_Work instructions_:
From the records, return each line that has the word "mathrm" in it.

_Listed records_:
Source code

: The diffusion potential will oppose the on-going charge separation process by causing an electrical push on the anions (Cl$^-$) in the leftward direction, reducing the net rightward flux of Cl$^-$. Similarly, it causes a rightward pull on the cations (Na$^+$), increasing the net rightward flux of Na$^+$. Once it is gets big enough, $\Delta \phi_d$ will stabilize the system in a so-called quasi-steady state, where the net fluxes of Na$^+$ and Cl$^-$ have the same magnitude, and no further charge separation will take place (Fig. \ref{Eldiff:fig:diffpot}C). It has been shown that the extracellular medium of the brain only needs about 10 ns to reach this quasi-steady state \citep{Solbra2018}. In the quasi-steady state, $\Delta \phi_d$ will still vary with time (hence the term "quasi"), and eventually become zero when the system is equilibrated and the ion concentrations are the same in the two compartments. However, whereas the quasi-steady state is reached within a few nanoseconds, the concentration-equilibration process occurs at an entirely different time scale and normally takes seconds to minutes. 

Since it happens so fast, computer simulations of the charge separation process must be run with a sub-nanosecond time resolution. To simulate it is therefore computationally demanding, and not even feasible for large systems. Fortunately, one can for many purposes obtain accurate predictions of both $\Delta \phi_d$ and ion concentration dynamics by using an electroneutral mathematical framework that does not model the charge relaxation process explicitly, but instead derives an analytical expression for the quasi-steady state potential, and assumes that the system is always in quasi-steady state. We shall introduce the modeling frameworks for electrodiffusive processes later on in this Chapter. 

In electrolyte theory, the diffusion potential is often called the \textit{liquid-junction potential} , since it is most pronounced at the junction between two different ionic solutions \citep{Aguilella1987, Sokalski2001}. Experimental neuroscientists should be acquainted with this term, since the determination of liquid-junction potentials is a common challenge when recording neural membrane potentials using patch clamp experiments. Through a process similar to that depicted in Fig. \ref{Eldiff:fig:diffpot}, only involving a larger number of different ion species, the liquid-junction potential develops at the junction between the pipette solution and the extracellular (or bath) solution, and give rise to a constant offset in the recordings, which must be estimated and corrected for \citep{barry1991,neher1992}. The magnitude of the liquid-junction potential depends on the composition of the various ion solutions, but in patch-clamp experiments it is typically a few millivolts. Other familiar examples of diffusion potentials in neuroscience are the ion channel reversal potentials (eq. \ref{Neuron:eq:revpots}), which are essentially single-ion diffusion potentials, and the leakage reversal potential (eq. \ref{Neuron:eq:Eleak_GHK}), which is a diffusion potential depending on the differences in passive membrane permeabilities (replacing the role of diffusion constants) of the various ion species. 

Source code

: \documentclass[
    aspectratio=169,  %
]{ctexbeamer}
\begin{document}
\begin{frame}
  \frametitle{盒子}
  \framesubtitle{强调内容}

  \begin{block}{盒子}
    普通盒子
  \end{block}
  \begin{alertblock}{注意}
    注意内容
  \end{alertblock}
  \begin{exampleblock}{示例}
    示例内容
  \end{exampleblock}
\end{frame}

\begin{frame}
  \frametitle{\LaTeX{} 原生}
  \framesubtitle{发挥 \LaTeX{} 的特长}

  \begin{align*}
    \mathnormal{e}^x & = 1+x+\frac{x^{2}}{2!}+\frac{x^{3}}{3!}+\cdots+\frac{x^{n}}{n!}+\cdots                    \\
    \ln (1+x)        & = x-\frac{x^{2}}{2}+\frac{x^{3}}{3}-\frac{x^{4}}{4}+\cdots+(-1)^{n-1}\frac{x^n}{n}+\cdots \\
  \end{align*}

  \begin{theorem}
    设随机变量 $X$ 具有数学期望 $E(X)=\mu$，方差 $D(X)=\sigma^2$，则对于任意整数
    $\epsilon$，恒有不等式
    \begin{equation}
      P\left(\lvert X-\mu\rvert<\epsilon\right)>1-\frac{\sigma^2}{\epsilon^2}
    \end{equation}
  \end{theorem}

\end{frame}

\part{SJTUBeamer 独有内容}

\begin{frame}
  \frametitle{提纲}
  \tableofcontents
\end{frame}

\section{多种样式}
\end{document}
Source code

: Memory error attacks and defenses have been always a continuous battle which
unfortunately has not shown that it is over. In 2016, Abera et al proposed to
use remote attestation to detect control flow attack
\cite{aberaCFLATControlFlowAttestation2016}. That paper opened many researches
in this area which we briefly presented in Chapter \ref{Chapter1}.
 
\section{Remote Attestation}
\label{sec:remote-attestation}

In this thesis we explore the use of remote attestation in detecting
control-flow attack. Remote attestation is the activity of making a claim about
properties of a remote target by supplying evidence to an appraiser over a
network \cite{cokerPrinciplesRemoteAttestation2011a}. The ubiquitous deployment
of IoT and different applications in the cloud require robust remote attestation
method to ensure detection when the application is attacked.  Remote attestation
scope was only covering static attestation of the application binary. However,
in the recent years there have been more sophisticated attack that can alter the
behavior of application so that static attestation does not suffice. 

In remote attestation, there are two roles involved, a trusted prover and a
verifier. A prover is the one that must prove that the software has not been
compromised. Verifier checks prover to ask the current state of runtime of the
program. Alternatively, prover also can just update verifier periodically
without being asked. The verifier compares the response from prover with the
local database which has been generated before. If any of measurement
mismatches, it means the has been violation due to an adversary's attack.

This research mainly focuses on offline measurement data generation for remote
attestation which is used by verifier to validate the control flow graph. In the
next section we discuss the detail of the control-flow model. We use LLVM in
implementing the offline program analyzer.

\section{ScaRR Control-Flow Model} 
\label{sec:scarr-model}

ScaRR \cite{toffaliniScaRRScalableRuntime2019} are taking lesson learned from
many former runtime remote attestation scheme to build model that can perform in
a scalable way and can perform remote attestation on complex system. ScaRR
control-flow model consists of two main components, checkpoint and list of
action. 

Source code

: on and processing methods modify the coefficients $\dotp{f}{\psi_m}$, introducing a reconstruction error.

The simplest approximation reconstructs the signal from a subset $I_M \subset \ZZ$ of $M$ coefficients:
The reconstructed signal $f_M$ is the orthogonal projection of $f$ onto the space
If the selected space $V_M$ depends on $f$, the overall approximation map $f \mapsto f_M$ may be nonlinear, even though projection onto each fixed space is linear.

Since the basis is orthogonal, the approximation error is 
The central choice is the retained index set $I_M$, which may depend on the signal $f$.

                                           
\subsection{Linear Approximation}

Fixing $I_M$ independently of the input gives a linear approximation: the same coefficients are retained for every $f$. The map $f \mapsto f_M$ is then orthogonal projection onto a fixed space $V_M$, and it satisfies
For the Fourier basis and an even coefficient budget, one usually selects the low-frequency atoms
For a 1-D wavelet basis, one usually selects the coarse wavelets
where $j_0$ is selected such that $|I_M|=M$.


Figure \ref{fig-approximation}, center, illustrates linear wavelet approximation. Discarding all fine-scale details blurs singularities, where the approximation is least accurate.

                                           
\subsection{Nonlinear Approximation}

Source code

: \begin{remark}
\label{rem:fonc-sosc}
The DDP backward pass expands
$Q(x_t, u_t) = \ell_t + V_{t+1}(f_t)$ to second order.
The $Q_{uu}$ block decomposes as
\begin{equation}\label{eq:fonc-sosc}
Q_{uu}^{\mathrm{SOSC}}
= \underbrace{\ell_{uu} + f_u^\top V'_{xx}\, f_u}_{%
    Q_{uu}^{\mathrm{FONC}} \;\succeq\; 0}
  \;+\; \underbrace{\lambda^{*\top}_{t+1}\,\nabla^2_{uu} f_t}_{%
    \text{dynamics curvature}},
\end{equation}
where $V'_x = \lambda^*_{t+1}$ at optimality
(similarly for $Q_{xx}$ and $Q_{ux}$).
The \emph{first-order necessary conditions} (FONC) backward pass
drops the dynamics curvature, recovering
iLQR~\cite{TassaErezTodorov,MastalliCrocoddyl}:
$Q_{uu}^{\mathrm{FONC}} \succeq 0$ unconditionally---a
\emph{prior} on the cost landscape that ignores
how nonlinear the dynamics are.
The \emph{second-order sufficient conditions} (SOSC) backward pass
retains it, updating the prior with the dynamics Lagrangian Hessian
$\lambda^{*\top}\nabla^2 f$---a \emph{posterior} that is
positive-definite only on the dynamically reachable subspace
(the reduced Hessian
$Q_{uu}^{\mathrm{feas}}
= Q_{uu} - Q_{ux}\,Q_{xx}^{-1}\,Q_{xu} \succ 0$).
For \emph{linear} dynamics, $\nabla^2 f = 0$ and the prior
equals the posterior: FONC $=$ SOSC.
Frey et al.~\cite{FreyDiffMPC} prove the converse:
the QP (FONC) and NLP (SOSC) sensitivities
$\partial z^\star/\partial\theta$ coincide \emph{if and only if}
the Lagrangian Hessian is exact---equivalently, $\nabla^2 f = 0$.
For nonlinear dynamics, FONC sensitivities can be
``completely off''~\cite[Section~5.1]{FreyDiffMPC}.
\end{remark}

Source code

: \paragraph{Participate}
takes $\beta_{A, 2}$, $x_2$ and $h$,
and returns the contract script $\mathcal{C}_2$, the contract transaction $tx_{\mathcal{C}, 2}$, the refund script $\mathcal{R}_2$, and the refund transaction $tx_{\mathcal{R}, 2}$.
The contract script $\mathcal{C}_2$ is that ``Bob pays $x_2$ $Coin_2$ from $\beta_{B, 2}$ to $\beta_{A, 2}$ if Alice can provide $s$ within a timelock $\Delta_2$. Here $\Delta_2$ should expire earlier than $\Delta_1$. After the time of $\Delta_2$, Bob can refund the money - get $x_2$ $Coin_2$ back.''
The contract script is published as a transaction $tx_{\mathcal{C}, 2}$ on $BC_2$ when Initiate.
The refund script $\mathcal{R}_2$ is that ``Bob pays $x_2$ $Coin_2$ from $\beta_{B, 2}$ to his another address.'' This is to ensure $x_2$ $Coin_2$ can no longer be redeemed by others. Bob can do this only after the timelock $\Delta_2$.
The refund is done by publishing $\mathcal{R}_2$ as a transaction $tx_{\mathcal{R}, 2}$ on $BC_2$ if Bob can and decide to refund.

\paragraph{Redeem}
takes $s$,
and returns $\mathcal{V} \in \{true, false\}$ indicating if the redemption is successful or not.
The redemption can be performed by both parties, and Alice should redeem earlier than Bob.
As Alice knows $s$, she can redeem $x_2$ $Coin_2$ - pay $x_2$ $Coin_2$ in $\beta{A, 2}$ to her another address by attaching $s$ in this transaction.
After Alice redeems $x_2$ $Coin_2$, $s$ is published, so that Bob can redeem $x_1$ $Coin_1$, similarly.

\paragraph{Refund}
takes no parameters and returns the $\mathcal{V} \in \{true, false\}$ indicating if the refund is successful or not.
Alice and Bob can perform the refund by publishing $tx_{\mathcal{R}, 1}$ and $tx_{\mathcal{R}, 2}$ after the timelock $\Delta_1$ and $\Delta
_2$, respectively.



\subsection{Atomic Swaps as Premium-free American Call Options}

_Finished task_:
Q_{uu}^{\mathrm{SOSC}}
    Q_{uu}^{\mathrm{FONC}} \;\succeq\; 0}
$Q_{uu}^{\mathrm{FONC}} \succeq 0$ unconditionally---a
$Q_{uu}^{\mathrm{feas}}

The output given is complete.